Minggu, 25 Mei 2014

Man Proposes, God Disposes !

           Sebagai makhluk sosial, manusia tidak pernah bisa hidup sendiri tanpa berinteraksi dengan manusia yang lain. Aristoteles mengistilahkan keadaan ini dengan terminologi zoon politikon yang artinya manusia itu adalah makhluk sosial yang dikodratkan hidup dalam kebersamaan dengan sesamanya dalam tatanan masyarakat. kehidupan dalam kebersamaan itu berarti adanya hubungan antara manusia yang satu dengan manusia yang lainnya. Hubungan itu dapat berupa sebuah relasi atau interaksi.
 Sebuah interaksi akan menghasilkan suatu menghasilkan sebuah umpan balik yang saling berlaku antara pihak-pihak yang melakukannya. Yang dimaksudkan dengan umpan balik disini adalah adanya kecenderungan pihak-pihak tertentu untuk mengikuti atau mengadopsi gaya hidup, karakter, kepribadian dan cara pandang pihak yang lain. Demikian juga dengan pihak yang lain, juga memiliki kecenderungan yang sama untuk meniru atau mengimitasi kebiasaan dan kepribadian yang kita miliki.

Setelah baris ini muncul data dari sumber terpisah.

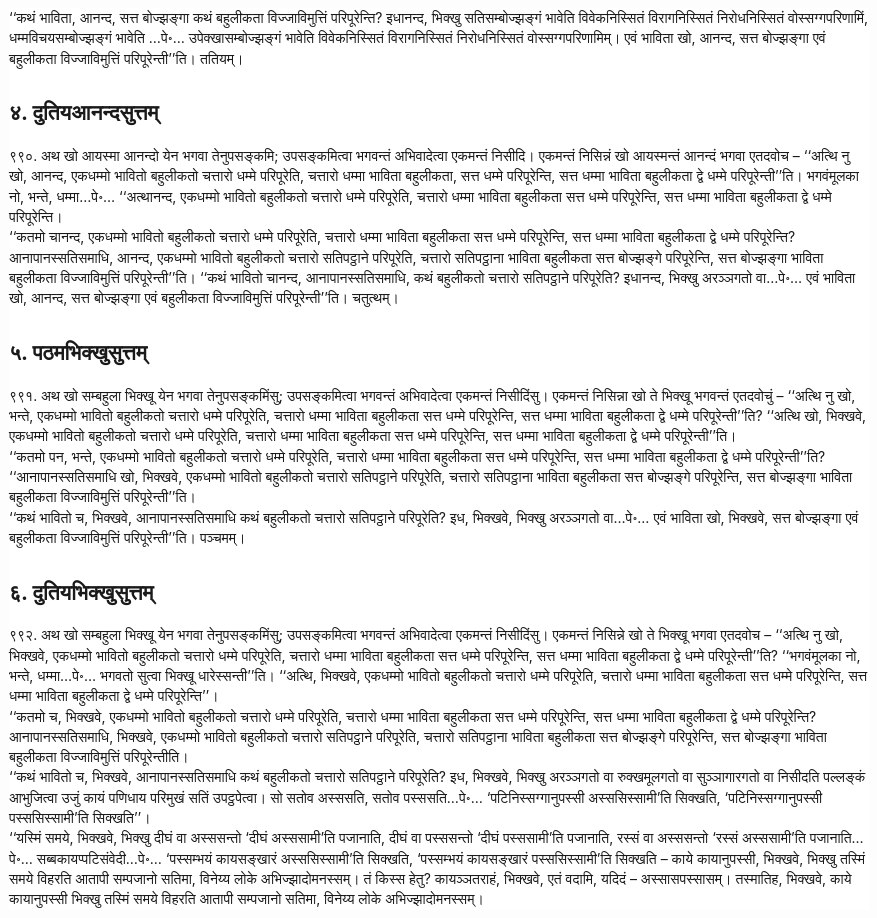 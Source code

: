 ‘‘कथं भाविता, आनन्द, सत्त बोज्झङ्गा कथं बहुलीकता विज्जाविमुत्तिं परिपूरेन्ति? इधानन्द, भिक्खु सतिसम्बोज्झङ्गं भावेति विवेकनिस्सितं विरागनिस्सितं निरोधनिस्सितं वोस्सग्गपरिणामिं, धम्मविचयसम्बोज्झङ्गं भावेति …पे॰… उपेक्खासम्बोज्झङ्गं भावेति विवेकनिस्सितं विरागनिस्सितं निरोधनिस्सितं वोस्सग्गपरिणामिम्। एवं भाविता खो, आनन्द, सत्त बोज्झङ्गा एवं बहुलीकता विज्जाविमुत्तिं परिपूरेन्ती’’ति। ततियम्।  


## ४. दुतियआनन्दसुत्तम्

९९०. अथ खो आयस्मा आनन्दो येन भगवा तेनुपसङ्कमि; उपसङ्कमित्वा भगवन्तं अभिवादेत्वा एकमन्तं निसीदि। एकमन्तं निसिन्नं खो आयस्मन्तं आनन्दं भगवा एतदवोच – ‘‘अत्थि नु खो, आनन्द, एकधम्मो भावितो बहुलीकतो चत्तारो धम्मे परिपूरेति, चत्तारो धम्मा भाविता बहुलीकता, सत्त धम्मे परिपूरेन्ति, सत्त धम्मा भाविता बहुलीकता द्वे धम्मे परिपूरेन्ती’’ति। भगवंमूलका नो, भन्ते, धम्मा…पे॰… ‘‘अत्थानन्द, एकधम्मो भावितो बहुलीकतो चत्तारो धम्मे परिपूरेति, चत्तारो धम्मा भाविता बहुलीकता सत्त धम्मे परिपूरेन्ति, सत्त धम्मा भाविता बहुलीकता द्वे धम्मे परिपूरेन्ति।  
‘‘कतमो चानन्द, एकधम्मो भावितो बहुलीकतो चत्तारो धम्मे परिपूरेति, चत्तारो धम्मा भाविता बहुलीकता सत्त धम्मे परिपूरेन्ति, सत्त धम्मा भाविता बहुलीकता द्वे धम्मे परिपूरेन्ति? आनापानस्सतिसमाधि, आनन्द, एकधम्मो भावितो बहुलीकतो चत्तारो सतिपट्ठाने परिपूरेति, चत्तारो सतिपट्ठाना भाविता बहुलीकता सत्त बोज्झङ्गे परिपूरेन्ति, सत्त बोज्झङ्गा भाविता बहुलीकता विज्जाविमुत्तिं परिपूरेन्ती’’ति। ‘‘कथं भावितो चानन्द, आनापानस्सतिसमाधि, कथं बहुलीकतो चत्तारो सतिपट्ठाने परिपूरेति? इधानन्द, भिक्खु अरञ्ञगतो वा…पे॰… एवं भाविता खो, आनन्द, सत्त बोज्झङ्गा एवं बहुलीकता विज्जाविमुत्तिं परिपूरेन्ती’’ति। चतुत्थम्।  


## ५. पठमभिक्खुसुत्तम्

९९१. अथ खो सम्बहुला भिक्खू येन भगवा तेनुपसङ्कमिंसु; उपसङ्कमित्वा भगवन्तं अभिवादेत्वा एकमन्तं निसीदिंसु। एकमन्तं निसिन्ना खो ते भिक्खू भगवन्तं एतदवोचुं – ‘‘अत्थि नु खो, भन्ते, एकधम्मो भावितो बहुलीकतो चत्तारो धम्मे परिपूरेति, चत्तारो धम्मा भाविता बहुलीकता सत्त धम्मे परिपूरेन्ति, सत्त धम्मा भाविता बहुलीकता द्वे धम्मे परिपूरेन्ती’’ति? ‘‘अत्थि खो, भिक्खवे, एकधम्मो भावितो बहुलीकतो चत्तारो धम्मे परिपूरेति, चत्तारो धम्मा भाविता बहुलीकता सत्त धम्मे परिपूरेन्ति, सत्त धम्मा भाविता बहुलीकता द्वे धम्मे परिपूरेन्ती’’ति।  
‘‘कतमो पन, भन्ते, एकधम्मो भावितो बहुलीकतो चत्तारो धम्मे परिपूरेति, चत्तारो धम्मा भाविता बहुलीकता सत्त धम्मे परिपूरेन्ति, सत्त धम्मा भाविता बहुलीकता द्वे धम्मे परिपूरेन्ती’’ति? ‘‘आनापानस्सतिसमाधि खो, भिक्खवे, एकधम्मो भावितो बहुलीकतो चत्तारो सतिपट्ठाने परिपूरेति, चत्तारो सतिपट्ठाना भाविता बहुलीकता सत्त बोज्झङ्गे परिपूरेन्ति, सत्त बोज्झङ्गा भाविता बहुलीकता विज्जाविमुत्तिं परिपूरेन्ती’’ति।  
‘‘कथं भावितो च, भिक्खवे, आनापानस्सतिसमाधि कथं बहुलीकतो चत्तारो सतिपट्ठाने परिपूरेति? इध, भिक्खवे, भिक्खु अरञ्ञगतो वा…पे॰… एवं भाविता खो, भिक्खवे, सत्त बोज्झङ्गा एवं बहुलीकता विज्जाविमुत्तिं परिपूरेन्ती’’ति। पञ्चमम्।  


## ६. दुतियभिक्खुसुत्तम्

९९२. अथ खो सम्बहुला भिक्खू येन भगवा तेनुपसङ्कमिंसु; उपसङ्कमित्वा भगवन्तं अभिवादेत्वा एकमन्तं निसीदिंसु। एकमन्तं निसिन्ने खो ते भिक्खू भगवा एतदवोच – ‘‘अत्थि नु खो, भिक्खवे, एकधम्मो भावितो बहुलीकतो चत्तारो धम्मे परिपूरेति, चत्तारो धम्मा भाविता बहुलीकता सत्त धम्मे परिपूरेन्ति, सत्त धम्मा भाविता बहुलीकता द्वे धम्मे परिपूरेन्ती’’ति? ‘‘भगवंमूलका नो, भन्ते, धम्मा…पे॰… भगवतो सुत्वा भिक्खू धारेस्सन्ती’’ति। ‘‘अत्थि, भिक्खवे, एकधम्मो भावितो बहुलीकतो चत्तारो धम्मे परिपूरेति, चत्तारो धम्मा भाविता बहुलीकता सत्त धम्मे परिपूरेन्ति, सत्त धम्मा भाविता बहुलीकता द्वे धम्मे परिपूरेन्ति’’।  
‘‘कतमो च, भिक्खवे, एकधम्मो भावितो बहुलीकतो चत्तारो धम्मे परिपूरेति, चत्तारो धम्मा भाविता बहुलीकता सत्त धम्मे परिपूरेन्ति, सत्त धम्मा भाविता बहुलीकता द्वे धम्मे परिपूरेन्ति? आनापानस्सतिसमाधि, भिक्खवे, एकधम्मो भावितो बहुलीकतो चत्तारो सतिपट्ठाने परिपूरेति, चत्तारो सतिपट्ठाना भाविता बहुलीकता सत्त बोज्झङ्गे परिपूरेन्ति, सत्त बोज्झङ्गा भाविता बहुलीकता विज्जाविमुत्तिं परिपूरेन्तीति।  
‘‘कथं भावितो च, भिक्खवे, आनापानस्सतिसमाधि कथं बहुलीकतो चत्तारो सतिपट्ठाने परिपूरेति? इध, भिक्खवे, भिक्खु अरञ्ञगतो वा रुक्खमूलगतो वा सुञ्ञागारगतो वा निसीदति पल्लङ्कं आभुजित्वा उजुं कायं पणिधाय परिमुखं सतिं उपट्ठपेत्वा। सो सतोव अस्ससति, सतोव पस्ससति…पे॰… ‘पटिनिस्सग्गानुपस्सी अस्ससिस्सामी’ति सिक्खति, ‘पटिनिस्सग्गानुपस्सी पस्ससिस्सामी’ति सिक्खति’’।  
‘‘यस्मिं समये, भिक्खवे, भिक्खु दीघं वा अस्ससन्तो ‘दीघं अस्ससामी’ति पजानाति, दीघं वा पस्ससन्तो ‘दीघं पस्ससामी’ति पजानाति, रस्सं वा अस्ससन्तो ‘रस्सं अस्ससामी’ति पजानाति…पे॰… सब्बकायप्पटिसंवेदी…पे॰… ‘पस्सम्भयं कायसङ्खारं अस्ससिस्सामी’ति सिक्खति, ‘पस्सम्भयं कायसङ्खारं पस्ससिस्सामी’ति सिक्खति – काये कायानुपस्सी, भिक्खवे, भिक्खु तस्मिं समये विहरति आतापी सम्पजानो सतिमा, विनेय्य लोके अभिज्झादोमनस्सम्। तं किस्स हेतु? कायञ्ञतराहं, भिक्खवे, एतं वदामि, यदिदं – अस्सासपस्सासम्। तस्मातिह, भिक्खवे, काये कायानुपस्सी भिक्खु तस्मिं समये विहरति आतापी सम्पजानो सतिमा, विनेय्य लोके अभिज्झादोमनस्सम्।   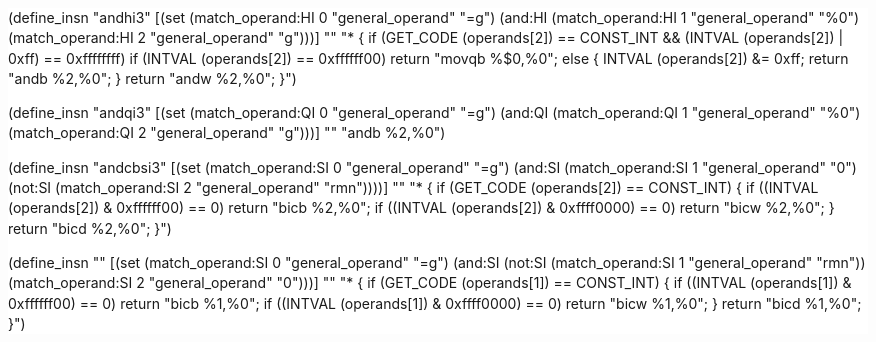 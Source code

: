 (define_insn "andhi3"
  [(set (match_operand:HI 0 "general_operand" "=g")
	(and:HI (match_operand:HI 1 "general_operand" "%0")
		(match_operand:HI 2 "general_operand" "g")))]
  ""
  "*
{
  if (GET_CODE (operands[2]) == CONST_INT
      && (INTVAL (operands[2]) | 0xff) == 0xffffffff)
    if (INTVAL (operands[2]) == 0xffffff00)
      return \"movqb %$0,%0\";
    else {
      INTVAL (operands[2]) &= 0xff;
      return \"andb %2,%0\";
    }
  return \"andw %2,%0\";
}")

(define_insn "andqi3"
  [(set (match_operand:QI 0 "general_operand" "=g")
	(and:QI (match_operand:QI 1 "general_operand" "%0")
		(match_operand:QI 2 "general_operand" "g")))]
  ""
  "andb %2,%0")

(define_insn "andcbsi3"
  [(set (match_operand:SI 0 "general_operand" "=g")
	(and:SI (match_operand:SI 1 "general_operand" "0")
		(not:SI (match_operand:SI 2 "general_operand" "rmn"))))]
  ""
  "*
{
  if (GET_CODE (operands[2]) == CONST_INT)
    {
      if ((INTVAL (operands[2]) & 0xffffff00) == 0)
	return \"bicb %2,%0\";
      if ((INTVAL (operands[2]) & 0xffff0000) == 0)
	return \"bicw %2,%0\";
    }
  return \"bicd %2,%0\";
}")

(define_insn ""
  [(set (match_operand:SI 0 "general_operand" "=g")
	(and:SI (not:SI (match_operand:SI 1 "general_operand" "rmn"))
		(match_operand:SI 2 "general_operand" "0")))]
  ""
  "*
{
  if (GET_CODE (operands[1]) == CONST_INT)
    {
      if ((INTVAL (operands[1]) & 0xffffff00) == 0)
	return \"bicb %1,%0\";
      if ((INTVAL (operands[1]) & 0xffff0000) == 0)
	return \"bicw %1,%0\";
    }
  return \"bicd %1,%0\";
}")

Adanya prinsip imitasi atau kecenderungan untuk menyamakan diri dengan makhluk sesamanya dalam sebuah komunitas adalah bukti bahwa manusia adalah makhluk berkehendak. Kehendak ini atau dalam bahasa orang awam sering diterjemahkan sebagai nafsu atau hawa nafsu. Hawa nafsu atau kehendak ini adalah kodrat yang dihadiahkan oleh sang Ilahi kepada makhluk yang bernama manusia, dan itu merupakan fitrah-nya sebagai manusia sejati.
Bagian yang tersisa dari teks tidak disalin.